4:45 AM
Curled up in a tense ball on the edge of our bed, gripping the baby monitor, staring daggers with watery eyes at the baby who will do anything but sleep – stand up, sit down, slump over, scream, roll, repeat.
It’s a real roller coaster of emotions at this early hour. He stands (anguish), he sits (there’s hope), he topples over (I cautiously cheer!), and… he stands again. When he slumps over and is quiet for a moment, I chance placing the monitor back on the nightstand. Yet every time I do, it’s like he knows. Up he stands, crying again. So, I resume my position, clutching the monitor in the dark and sighing (not TOO loudly) as my husband slumbers peacefully.

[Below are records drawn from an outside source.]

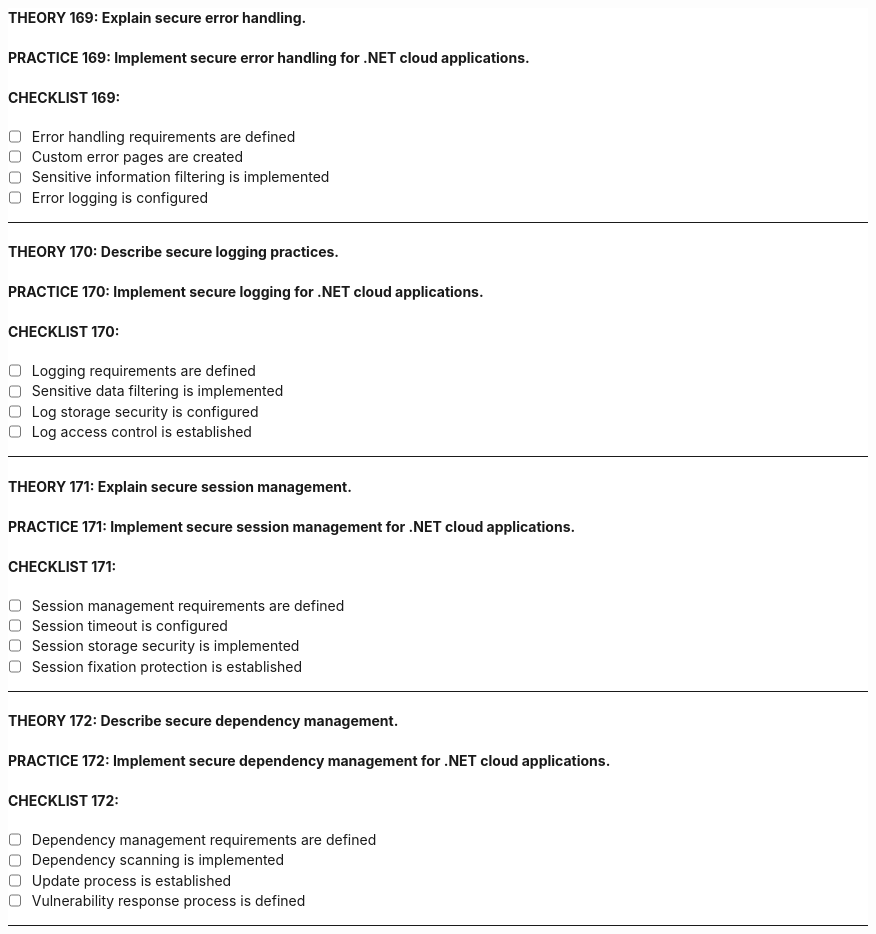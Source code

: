 
#### THEORY 169: Explain secure error handling.

#### PRACTICE 169: Implement secure error handling for .NET cloud applications.

#### CHECKLIST 169:

- [ ] Error handling requirements are defined
- [ ] Custom error pages are created
- [ ] Sensitive information filtering is implemented
- [ ] Error logging is configured

---

#### THEORY 170: Describe secure logging practices.

#### PRACTICE 170: Implement secure logging for .NET cloud applications.

#### CHECKLIST 170:

- [ ] Logging requirements are defined
- [ ] Sensitive data filtering is implemented
- [ ] Log storage security is configured
- [ ] Log access control is established

---

#### THEORY 171: Explain secure session management.

#### PRACTICE 171: Implement secure session management for .NET cloud applications.

#### CHECKLIST 171:

- [ ] Session management requirements are defined
- [ ] Session timeout is configured
- [ ] Session storage security is implemented
- [ ] Session fixation protection is established

---

#### THEORY 172: Describe secure dependency management.

#### PRACTICE 172: Implement secure dependency management for .NET cloud applications.

#### CHECKLIST 172:

- [ ] Dependency management requirements are defined
- [ ] Dependency scanning is implemented
- [ ] Update process is established
- [ ] Vulnerability response process is defined

---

During these dark times I come up with (crazy, or genius?) inventions. How about robot arm attachments for the crib that pry your baby’s death grip from the edge, scoop him up and lay him down. Over and over and over. Robots don’t get tired, and more importantly, don’t radiate an anxious desperation that babies can detect and exploit.
5:50 AM
He is asleep.
I wrote this post in the early morning as the experience and feelings were fresh in my mind. It felt therapeutic to share my story, even without publishing it. Now, reflecting on the experience, I can acknowledge that Wyatt (and I) made some progress with sleep training. He isn’t sleeping through the night, but at least he put himself back to sleep and I didn’t intervene even though I desperately wanted to.